> _EXERCISE INSTRUCTIONS_
Your task is to repeat each record verbatim, exactly as it was written.
··········
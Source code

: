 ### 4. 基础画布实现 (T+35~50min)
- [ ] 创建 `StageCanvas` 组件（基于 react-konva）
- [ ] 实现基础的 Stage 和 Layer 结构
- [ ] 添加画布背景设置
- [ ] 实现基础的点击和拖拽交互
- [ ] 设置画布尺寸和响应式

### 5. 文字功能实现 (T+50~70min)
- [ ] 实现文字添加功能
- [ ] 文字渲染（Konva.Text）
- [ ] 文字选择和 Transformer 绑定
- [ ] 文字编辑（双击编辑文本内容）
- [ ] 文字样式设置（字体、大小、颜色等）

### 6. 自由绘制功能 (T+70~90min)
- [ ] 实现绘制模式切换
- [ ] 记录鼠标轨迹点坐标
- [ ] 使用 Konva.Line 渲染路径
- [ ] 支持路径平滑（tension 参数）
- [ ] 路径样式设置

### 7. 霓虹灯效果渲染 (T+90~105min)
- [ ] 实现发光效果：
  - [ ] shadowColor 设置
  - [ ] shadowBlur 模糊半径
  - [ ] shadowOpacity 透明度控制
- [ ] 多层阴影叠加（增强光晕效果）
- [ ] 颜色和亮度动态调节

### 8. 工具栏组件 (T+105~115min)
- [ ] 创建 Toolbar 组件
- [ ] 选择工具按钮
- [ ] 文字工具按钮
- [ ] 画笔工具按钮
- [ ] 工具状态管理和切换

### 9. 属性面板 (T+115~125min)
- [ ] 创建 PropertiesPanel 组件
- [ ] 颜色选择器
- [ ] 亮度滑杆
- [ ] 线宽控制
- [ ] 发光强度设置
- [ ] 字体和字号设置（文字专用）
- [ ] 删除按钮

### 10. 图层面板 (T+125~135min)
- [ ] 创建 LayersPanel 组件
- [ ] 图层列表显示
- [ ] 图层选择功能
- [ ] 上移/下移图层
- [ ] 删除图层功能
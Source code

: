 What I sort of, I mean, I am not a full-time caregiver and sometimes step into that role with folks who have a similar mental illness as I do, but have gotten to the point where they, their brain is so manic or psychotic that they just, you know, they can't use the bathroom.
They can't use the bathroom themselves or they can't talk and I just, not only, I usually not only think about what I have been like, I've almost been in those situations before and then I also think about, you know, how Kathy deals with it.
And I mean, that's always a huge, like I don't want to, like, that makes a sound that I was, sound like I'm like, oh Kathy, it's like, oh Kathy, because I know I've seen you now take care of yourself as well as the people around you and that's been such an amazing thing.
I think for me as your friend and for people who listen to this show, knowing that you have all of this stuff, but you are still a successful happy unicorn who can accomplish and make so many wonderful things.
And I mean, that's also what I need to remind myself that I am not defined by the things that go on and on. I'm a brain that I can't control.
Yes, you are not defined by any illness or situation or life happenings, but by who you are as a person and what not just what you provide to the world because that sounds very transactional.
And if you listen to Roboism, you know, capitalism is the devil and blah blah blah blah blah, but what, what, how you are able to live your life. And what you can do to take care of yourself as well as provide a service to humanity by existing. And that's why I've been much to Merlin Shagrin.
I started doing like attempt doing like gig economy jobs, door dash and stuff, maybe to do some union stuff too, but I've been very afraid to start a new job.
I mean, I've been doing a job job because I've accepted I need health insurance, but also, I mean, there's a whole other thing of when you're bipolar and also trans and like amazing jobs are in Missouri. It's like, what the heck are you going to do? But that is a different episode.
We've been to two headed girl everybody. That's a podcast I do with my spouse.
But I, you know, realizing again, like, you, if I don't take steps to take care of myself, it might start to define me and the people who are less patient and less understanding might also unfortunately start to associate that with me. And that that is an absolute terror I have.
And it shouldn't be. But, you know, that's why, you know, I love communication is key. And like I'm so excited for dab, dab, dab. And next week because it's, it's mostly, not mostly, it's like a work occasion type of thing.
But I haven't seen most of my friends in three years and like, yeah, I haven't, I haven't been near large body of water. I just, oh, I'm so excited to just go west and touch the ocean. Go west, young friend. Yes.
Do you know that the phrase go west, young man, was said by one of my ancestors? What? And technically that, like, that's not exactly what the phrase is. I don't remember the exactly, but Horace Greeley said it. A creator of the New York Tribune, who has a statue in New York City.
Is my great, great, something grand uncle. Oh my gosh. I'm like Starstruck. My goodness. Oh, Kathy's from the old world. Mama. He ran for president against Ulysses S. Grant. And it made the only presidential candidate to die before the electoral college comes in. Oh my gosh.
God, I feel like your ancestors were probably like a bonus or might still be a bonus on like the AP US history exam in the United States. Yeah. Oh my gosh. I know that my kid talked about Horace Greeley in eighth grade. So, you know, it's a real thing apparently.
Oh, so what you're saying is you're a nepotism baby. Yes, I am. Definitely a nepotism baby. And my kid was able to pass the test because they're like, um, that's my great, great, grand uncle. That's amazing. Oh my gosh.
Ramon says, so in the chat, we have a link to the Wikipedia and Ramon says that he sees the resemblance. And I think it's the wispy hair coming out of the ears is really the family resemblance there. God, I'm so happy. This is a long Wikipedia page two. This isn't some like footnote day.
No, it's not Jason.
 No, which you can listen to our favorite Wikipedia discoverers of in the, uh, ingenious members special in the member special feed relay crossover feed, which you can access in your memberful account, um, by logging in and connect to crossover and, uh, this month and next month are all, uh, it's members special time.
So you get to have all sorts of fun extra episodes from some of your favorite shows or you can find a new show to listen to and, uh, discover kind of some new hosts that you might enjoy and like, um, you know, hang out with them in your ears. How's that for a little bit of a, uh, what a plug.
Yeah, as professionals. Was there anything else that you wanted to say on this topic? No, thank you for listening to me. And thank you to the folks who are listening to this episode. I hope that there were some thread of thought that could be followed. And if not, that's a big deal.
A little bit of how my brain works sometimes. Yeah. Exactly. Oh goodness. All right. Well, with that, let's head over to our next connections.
··········
> _OUTPUT FOR THIS TASK_
Source code

: ### 4. 基础画布实现 (T+35~50min)
- [ ] 创建 `StageCanvas` 组件（基于 react-konva）
- [ ] 实现基础的 Stage 和 Layer 结构
- [ ] 添加画布背景设置
- [ ] 实现基础的点击和拖拽交互
- [ ] 设置画布尺寸和响应式

### 5. 文字功能实现 (T+50~70min)
- [ ] 实现文字添加功能
- [ ] 文字渲染（Konva.Text）
- [ ] 文字选择和 Transformer 绑定
- [ ] 文字编辑（双击编辑文本内容）
- [ ] 文字样式设置（字体、大小、颜色等）

### 6. 自由绘制功能 (T+70~90min)
- [ ] 实现绘制模式切换
- [ ] 记录鼠标轨迹点坐标
- [ ] 使用 Konva.Line 渲染路径
- [ ] 支持路径平滑（tension 参数）
- [ ] 路径样式设置

### 7. 霓虹灯效果渲染 (T+90~105min)
- [ ] 实现发光效果：
  - [ ] shadowColor 设置
  - [ ] shadowBlur 模糊半径
  - [ ] shadowOpacity 透明度控制
- [ ] 多层阴影叠加（增强光晕效果）
- [ ] 颜色和亮度动态调节

### 8. 工具栏组件 (T+105~115min)
- [ ] 创建 Toolbar 组件
- [ ] 选择工具按钮
- [ ] 文字工具按钮
- [ ] 画笔工具按钮
- [ ] 工具状态管理和切换

### 9. 属性面板 (T+115~125min)
- [ ] 创建 PropertiesPanel 组件
- [ ] 颜色选择器
- [ ] 亮度滑杆
- [ ] 线宽控制
- [ ] 发光强度设置
- [ ] 字体和字号设置（文字专用）
- [ ] 删除按钮

### 10. 图层面板 (T+125~135min)
- [ ] 创建 LayersPanel 组件
- [ ] 图层列表显示
- [ ] 图层选择功能
- [ ] 上移/下移图层
- [ ] 删除图层功能
Source code

: What I sort of, I mean, I am not a full-time caregiver and sometimes step into that role with folks who have a similar mental illness as I do, but have gotten to the point where they, their brain is so manic or psychotic that they just, you know, they can't use the bathroom.
They can't use the bathroom themselves or they can't talk and I just, not only, I usually not only think about what I have been like, I've almost been in those situations before and then I also think about, you know, how Kathy deals with it.
And I mean, that's always a huge, like I don't want to, like, that makes a sound that I was, sound like I'm like, oh Kathy, it's like, oh Kathy, because I know I've seen you now take care of yourself as well as the people around you and that's been such an amazing thing.
I think for me as your friend and for people who listen to this show, knowing that you have all of this stuff, but you are still a successful happy unicorn who can accomplish and make so many wonderful things.
And I mean, that's also what I need to remind myself that I am not defined by the things that go on and on. I'm a brain that I can't control.
Yes, you are not defined by any illness or situation or life happenings, but by who you are as a person and what not just what you provide to the world because that sounds very transactional.
And if you listen to Roboism, you know, capitalism is the devil and blah blah blah blah blah, but what, what, how you are able to live your life. And what you can do to take care of yourself as well as provide a service to humanity by existing. And that's why I've been much to Merlin Shagrin.
I started doing like attempt doing like gig economy jobs, door dash and stuff, maybe to do some union stuff too, but I've been very afraid to start a new job.
I mean, I've been doing a job job because I've accepted I need health insurance, but also, I mean, there's a whole other thing of when you're bipolar and also trans and like amazing jobs are in Missouri. It's like, what the heck are you going to do? But that is a different episode.
We've been to two headed girl everybody. That's a podcast I do with my spouse.
But I, you know, realizing again, like, you, if I don't take steps to take care of myself, it might start to define me and the people who are less patient and less understanding might also unfortunately start to associate that with me. And that that is an absolute terror I have.
And it shouldn't be. But, you know, that's why, you know, I love communication is key. And like I'm so excited for dab, dab, dab. And next week because it's, it's mostly, not mostly, it's like a work occasion type of thing.
But I haven't seen most of my friends in three years and like, yeah, I haven't, I haven't been near large body of water. I just, oh, I'm so excited to just go west and touch the ocean. Go west, young friend. Yes.
Do you know that the phrase go west, young man, was said by one of my ancestors? What? And technically that, like, that's not exactly what the phrase is. I don't remember the exactly, but Horace Greeley said it. A creator of the New York Tribune, who has a statue in New York City.
Is my great, great, something grand uncle. Oh my gosh. I'm like Starstruck. My goodness. Oh, Kathy's from the old world. Mama. He ran for president against Ulysses S. Grant. And it made the only presidential candidate to die before the electoral college comes in. Oh my gosh.
God, I feel like your ancestors were probably like a bonus or might still be a bonus on like the AP US history exam in the United States. Yeah. Oh my gosh. I know that my kid talked about Horace Greeley in eighth grade. So, you know, it's a real thing apparently.
Oh, so what you're saying is you're a nepotism baby. Yes, I am. Definitely a nepotism baby. And my kid was able to pass the test because they're like, um, that's my great, great, grand uncle. That's amazing. Oh my gosh.
Ramon says, so in the chat, we have a link to the Wikipedia and Ramon says that he sees the resemblance. And I think it's the wispy hair coming out of the ears is really the family resemblance there. God, I'm so happy. This is a long Wikipedia page two. This isn't some like footnote day.
No, it's not Jason.
 No, which you can listen to our favorite Wikipedia discoverers of in the, uh, ingenious members special in the member special feed relay crossover feed, which you can access in your memberful account, um, by logging in and connect to crossover and, uh, this month and next month are all, uh, it's members special time.
So you get to have all sorts of fun extra episodes from some of your favorite shows or you can find a new show to listen to and, uh, discover kind of some new hosts that you might enjoy and like, um, you know, hang out with them in your ears. How's that for a little bit of a, uh, what a plug.
Yeah, as professionals. Was there anything else that you wanted to say on this topic? No, thank you for listening to me. And thank you to the folks who are listening to this episode. I hope that there were some thread of thought that could be followed. And if not, that's a big deal.
A little bit of how my brain works sometimes. Yeah. Exactly. Oh goodness. All right. Well, with that, let's head over to our next connections.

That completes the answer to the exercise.